Bob, the reason is that I shoot for publication, and the commercial print and advertizing media deals with a different color space than those optimized by computer screens and the types of printers the average person buys. Computer screens and most printers are optimized for sRGB, while commercial printers are optimized for aRGB.
I've set my camera to shoot in aRGB and PS to process in aRGB so that I can submit images that haven't been converted, and so that they are more pure and don't even have to undergo any conversion process by the publisher.
I've also calibrated my monitor so that I get true aRGB colors.
The only reason I might convert my aRGB images to sRGB, or "dumb them down," as you put it, is for posting them on the internet or for printing them on my cheap, little printer.

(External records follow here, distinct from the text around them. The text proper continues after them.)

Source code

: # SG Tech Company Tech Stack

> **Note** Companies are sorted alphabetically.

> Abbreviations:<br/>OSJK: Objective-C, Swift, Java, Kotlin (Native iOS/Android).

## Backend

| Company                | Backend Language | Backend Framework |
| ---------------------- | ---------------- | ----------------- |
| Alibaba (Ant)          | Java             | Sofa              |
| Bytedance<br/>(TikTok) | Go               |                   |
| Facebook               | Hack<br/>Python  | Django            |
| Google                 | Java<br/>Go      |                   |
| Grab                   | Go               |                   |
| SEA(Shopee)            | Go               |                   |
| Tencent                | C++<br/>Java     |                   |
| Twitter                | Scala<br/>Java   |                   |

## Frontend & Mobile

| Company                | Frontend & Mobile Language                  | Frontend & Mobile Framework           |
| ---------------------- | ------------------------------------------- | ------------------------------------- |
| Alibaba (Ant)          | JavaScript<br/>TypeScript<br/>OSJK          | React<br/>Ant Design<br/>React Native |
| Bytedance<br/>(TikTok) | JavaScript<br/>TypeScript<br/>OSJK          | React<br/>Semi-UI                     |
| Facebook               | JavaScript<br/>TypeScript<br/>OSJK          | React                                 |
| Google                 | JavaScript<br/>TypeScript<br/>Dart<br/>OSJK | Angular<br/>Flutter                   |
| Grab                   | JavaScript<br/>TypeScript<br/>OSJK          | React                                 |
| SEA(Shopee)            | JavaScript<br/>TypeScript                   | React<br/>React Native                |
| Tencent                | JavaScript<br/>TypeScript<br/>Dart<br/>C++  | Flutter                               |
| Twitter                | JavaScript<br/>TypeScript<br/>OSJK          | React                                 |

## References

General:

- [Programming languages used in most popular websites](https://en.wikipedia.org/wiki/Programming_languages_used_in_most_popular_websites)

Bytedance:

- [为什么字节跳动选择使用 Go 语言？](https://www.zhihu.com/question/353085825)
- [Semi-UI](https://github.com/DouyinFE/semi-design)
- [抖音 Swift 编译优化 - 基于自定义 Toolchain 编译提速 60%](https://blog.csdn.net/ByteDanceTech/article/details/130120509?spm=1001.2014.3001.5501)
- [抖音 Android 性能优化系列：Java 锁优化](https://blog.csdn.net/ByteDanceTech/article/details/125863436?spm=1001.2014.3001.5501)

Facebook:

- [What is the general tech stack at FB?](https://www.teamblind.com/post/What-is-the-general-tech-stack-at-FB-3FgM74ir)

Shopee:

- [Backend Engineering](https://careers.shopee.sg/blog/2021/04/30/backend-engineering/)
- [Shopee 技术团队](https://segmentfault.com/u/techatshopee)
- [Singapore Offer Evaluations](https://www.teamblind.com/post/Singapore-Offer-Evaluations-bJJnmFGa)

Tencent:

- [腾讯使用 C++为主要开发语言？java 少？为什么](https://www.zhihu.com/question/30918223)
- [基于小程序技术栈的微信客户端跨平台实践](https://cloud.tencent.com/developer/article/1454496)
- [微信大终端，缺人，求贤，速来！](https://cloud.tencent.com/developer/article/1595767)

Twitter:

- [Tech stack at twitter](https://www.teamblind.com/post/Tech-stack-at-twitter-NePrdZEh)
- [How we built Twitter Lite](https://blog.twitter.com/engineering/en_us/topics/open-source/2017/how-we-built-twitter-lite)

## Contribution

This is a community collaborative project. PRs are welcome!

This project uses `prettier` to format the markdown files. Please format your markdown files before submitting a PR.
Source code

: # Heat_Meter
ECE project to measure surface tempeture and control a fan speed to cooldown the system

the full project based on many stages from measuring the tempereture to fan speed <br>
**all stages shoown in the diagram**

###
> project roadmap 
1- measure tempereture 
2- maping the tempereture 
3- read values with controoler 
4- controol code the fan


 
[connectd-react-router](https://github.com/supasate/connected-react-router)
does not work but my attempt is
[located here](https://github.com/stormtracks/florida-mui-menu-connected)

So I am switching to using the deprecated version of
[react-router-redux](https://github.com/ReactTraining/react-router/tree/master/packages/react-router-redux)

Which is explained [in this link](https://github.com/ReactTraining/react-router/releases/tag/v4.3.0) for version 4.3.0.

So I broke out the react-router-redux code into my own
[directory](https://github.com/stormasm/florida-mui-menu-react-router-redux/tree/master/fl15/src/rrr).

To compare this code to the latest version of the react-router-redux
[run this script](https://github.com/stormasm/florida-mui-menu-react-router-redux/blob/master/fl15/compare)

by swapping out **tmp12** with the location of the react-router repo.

The printing and advertising industry has always operated this way, and instead of using a simple (s: standard) Red/Green/Blue color space, they use a "four-color process." Even back in the days of Kodachrome slides, they had to be converted to this four-color process, producting chromalons that required further color correcting.
Basically, aRGB has a broader gamut, more color gradients and creates a much larger file with more color information.
sRGB is the standard and the right choice for at least 90 percent of photographers. Unless you plan to shoot specifically for publication or for a major stock photo agency, there's no reason to use aRGB and plenty of reasons not to...
To tell you the truth, I'm not sure I should even use it. That's what I'm still trying to determine.